Another analysis that i think furthers the critique of alienation in complex technology can actually be found in Marx. Although he was a despicable technophile he did make a useful distinction between tool and machine where a tool is something that functions directly as an extension of your body while a machine is something which has direction of its own and an attendant only makes sure it is working properly. This subject/object reversal represents part of the extreme alienation of industrial/post-industrial society.

Most anarchists don't play the purity game by which they avoid all technology they think is oppressive. For one because everything around us is the product of this awful civilization and avoiding it would be pretty much impossible. Also there are many institutions and technologies which we find abhorrent but interacting with them may make surviving this world more doable and may even provide opportunities for attack.

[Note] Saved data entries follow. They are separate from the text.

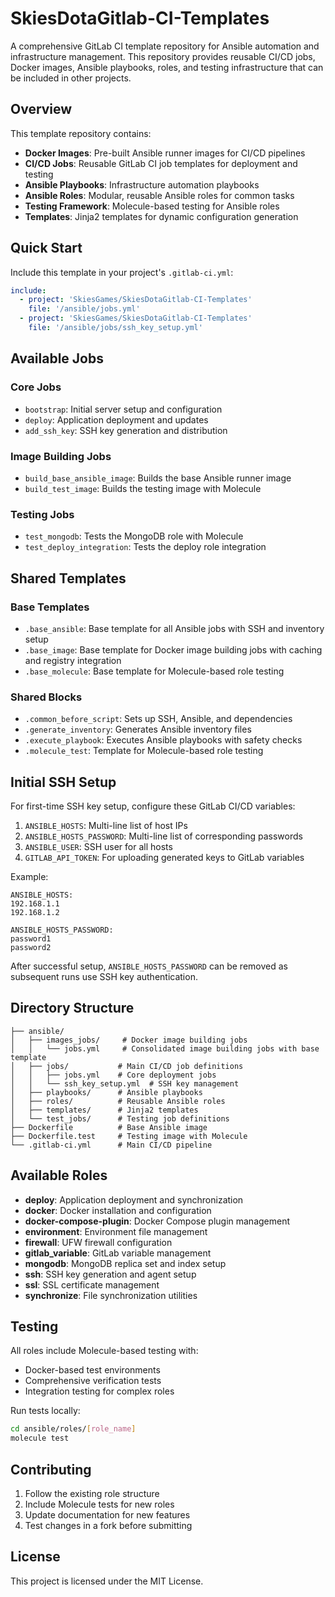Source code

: # SkiesDotaGitlab-CI-Templates

A comprehensive GitLab CI template repository for Ansible automation and infrastructure management. This repository provides reusable CI/CD jobs, Docker images, Ansible playbooks, roles, and testing infrastructure that can be included in other projects.

## Overview

This template repository contains:

- **Docker Images**: Pre-built Ansible runner images for CI/CD pipelines
- **CI/CD Jobs**: Reusable GitLab CI job templates for deployment and testing
- **Ansible Playbooks**: Infrastructure automation playbooks
- **Ansible Roles**: Modular, reusable Ansible roles for common tasks
- **Testing Framework**: Molecule-based testing for Ansible roles
- **Templates**: Jinja2 templates for dynamic configuration generation

## Quick Start

Include this template in your project's `.gitlab-ci.yml`:

```yaml
include:
  - project: 'SkiesGames/SkiesDotaGitlab-CI-Templates'
    file: '/ansible/jobs.yml'
  - project: 'SkiesGames/SkiesDotaGitlab-CI-Templates'
    file: '/ansible/jobs/ssh_key_setup.yml'
```

## Available Jobs

### Core Jobs
- `bootstrap`: Initial server setup and configuration
- `deploy`: Application deployment and updates
- `add_ssh_key`: SSH key generation and distribution

### Image Building Jobs
- `build_base_ansible_image`: Builds the base Ansible runner image
- `build_test_image`: Builds the testing image with Molecule

### Testing Jobs
- `test_mongodb`: Tests the MongoDB role with Molecule
- `test_deploy_integration`: Tests the deploy role integration

## Shared Templates

### Base Templates
- `.base_ansible`: Base template for all Ansible jobs with SSH and inventory setup
- `.base_image`: Base template for Docker image building jobs with caching and registry integration
- `.base_molecule`: Base template for Molecule-based role testing

### Shared Blocks
- `.common_before_script`: Sets up SSH, Ansible, and dependencies
- `.generate_inventory`: Generates Ansible inventory files
- `.execute_playbook`: Executes Ansible playbooks with safety checks
- `.molecule_test`: Template for Molecule-based role testing

## Initial SSH Setup

For first-time SSH key setup, configure these GitLab CI/CD variables:

1. `ANSIBLE_HOSTS`: Multi-line list of host IPs
2. `ANSIBLE_HOSTS_PASSWORD`: Multi-line list of corresponding passwords
3. `ANSIBLE_USER`: SSH user for all hosts
4. `GITLAB_API_TOKEN`: For uploading generated keys to GitLab variables

Example:
```
ANSIBLE_HOSTS:
192.168.1.1
192.168.1.2

ANSIBLE_HOSTS_PASSWORD:
password1
password2
```

After successful setup, `ANSIBLE_HOSTS_PASSWORD` can be removed as subsequent runs use SSH key authentication.

## Directory Structure

```
├── ansible/
│   ├── images_jobs/     # Docker image building jobs
│   │   └── jobs.yml     # Consolidated image building jobs with base template
│   ├── jobs/           # Main CI/CD job definitions
│   │   ├── jobs.yml    # Core deployment jobs
│   │   └── ssh_key_setup.yml  # SSH key management
│   ├── playbooks/      # Ansible playbooks
│   ├── roles/          # Reusable Ansible roles
│   ├── templates/      # Jinja2 templates
│   └── test_jobs/      # Testing job definitions
├── Dockerfile          # Base Ansible image
├── Dockerfile.test     # Testing image with Molecule
└── .gitlab-ci.yml      # Main CI/CD pipeline
```

## Available Roles

- **deploy**: Application deployment and synchronization
- **docker**: Docker installation and configuration
- **docker-compose-plugin**: Docker Compose plugin management
- **environment**: Environment file management
- **firewall**: UFW firewall configuration
- **gitlab_variable**: GitLab variable management
- **mongodb**: MongoDB replica set and index setup
- **ssh**: SSH key generation and agent setup
- **ssl**: SSL certificate management
- **synchronize**: File synchronization utilities

## Testing

All roles include Molecule-based testing with:
- Docker-based test environments
- Comprehensive verification tests
- Integration testing for complex roles

Run tests locally:
```bash
cd ansible/roles/[role_name]
molecule test
```

## Contributing

1. Follow the existing role structure
2. Include Molecule tests for new roles
3. Update documentation for new features
4. Test changes in a fork before submitting

## License

This project is licensed under the MIT License.
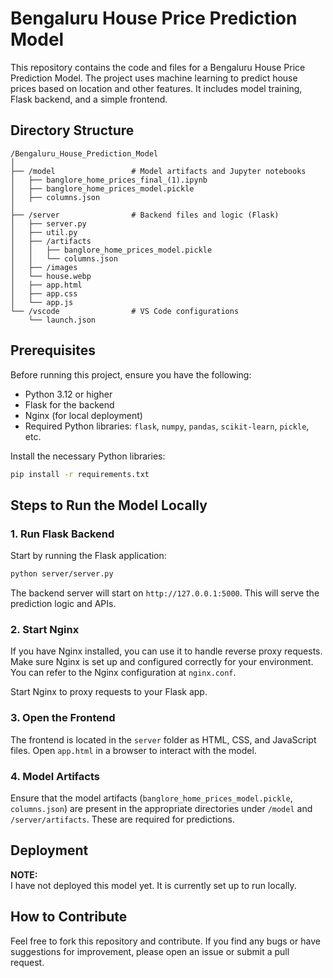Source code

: # Bengaluru House Price Prediction Model

This repository contains the code and files for a Bengaluru House Price Prediction Model. The project uses machine learning to predict house prices based on location and other features. It includes model training, Flask backend, and a simple frontend.

## Directory Structure

```
/Bengaluru_House_Prediction_Model
│
├── /model                 # Model artifacts and Jupyter notebooks
│   ├── banglore_home_prices_final_(1).ipynb
│   ├── banglore_home_prices_model.pickle
│   ├── columns.json
│
├── /server                # Backend files and logic (Flask)
│   ├── server.py
│   ├── util.py
│   ├── /artifacts
│   │   ├── banglore_home_prices_model.pickle
│   │   └── columns.json
│   ├── /images
│   └── house.webp
│   ├── app.html
│   ├── app.css
│   └── app.js
└── /vscode                # VS Code configurations
    └── launch.json
```

## Prerequisites

Before running this project, ensure you have the following:

- Python 3.12 or higher
- Flask for the backend
- Nginx (for local deployment)
- Required Python libraries: `flask`, `numpy`, `pandas`, `scikit-learn`, `pickle`, etc.
  
Install the necessary Python libraries:

```bash
pip install -r requirements.txt
```

## Steps to Run the Model Locally

### 1. **Run Flask Backend**

Start by running the Flask application:

```bash
python server/server.py
```

The backend server will start on `http://127.0.0.1:5000`. This will serve the prediction logic and APIs.

### 2. **Start Nginx**

If you have Nginx installed, you can use it to handle reverse proxy requests. Make sure Nginx is set up and configured correctly for your environment. You can refer to the Nginx configuration at `nginx.conf`.

Start Nginx to proxy requests to your Flask app.

### 3. **Open the Frontend**

The frontend is located in the `server` folder as HTML, CSS, and JavaScript files. Open `app.html` in a browser to interact with the model.

### 4. **Model Artifacts**

Ensure that the model artifacts (`banglore_home_prices_model.pickle`, `columns.json`) are present in the appropriate directories under `/model` and `/server/artifacts`. These are required for predictions.

## Deployment

**NOTE:**  
I have not deployed this model yet. It is currently set up to run locally.

## How to Contribute

Feel free to fork this repository and contribute. If you find any bugs or have suggestions for improvement, please open an issue or submit a pull request.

Oh yeah and science well science is a system that seeks to understand everything and thus inevitably reduces infinitely complex world around us into categories describable and compatible with the dominant society. Science assumes that the universe as a single entity operating under universal, rational, knowable laws. In the arrogance of science it has "proven" racial hierarchy, the inferiority of women,  and the safety of radiation. Science is also based on the ability to reproduce the same conditions multiple times to test hypotheses which leaves no room for phenomena which cannot be reproduced.

There are also of many critiques of how different fields of science are used to further domination and colonization. These critiques often speak to the problems inherent to science as well.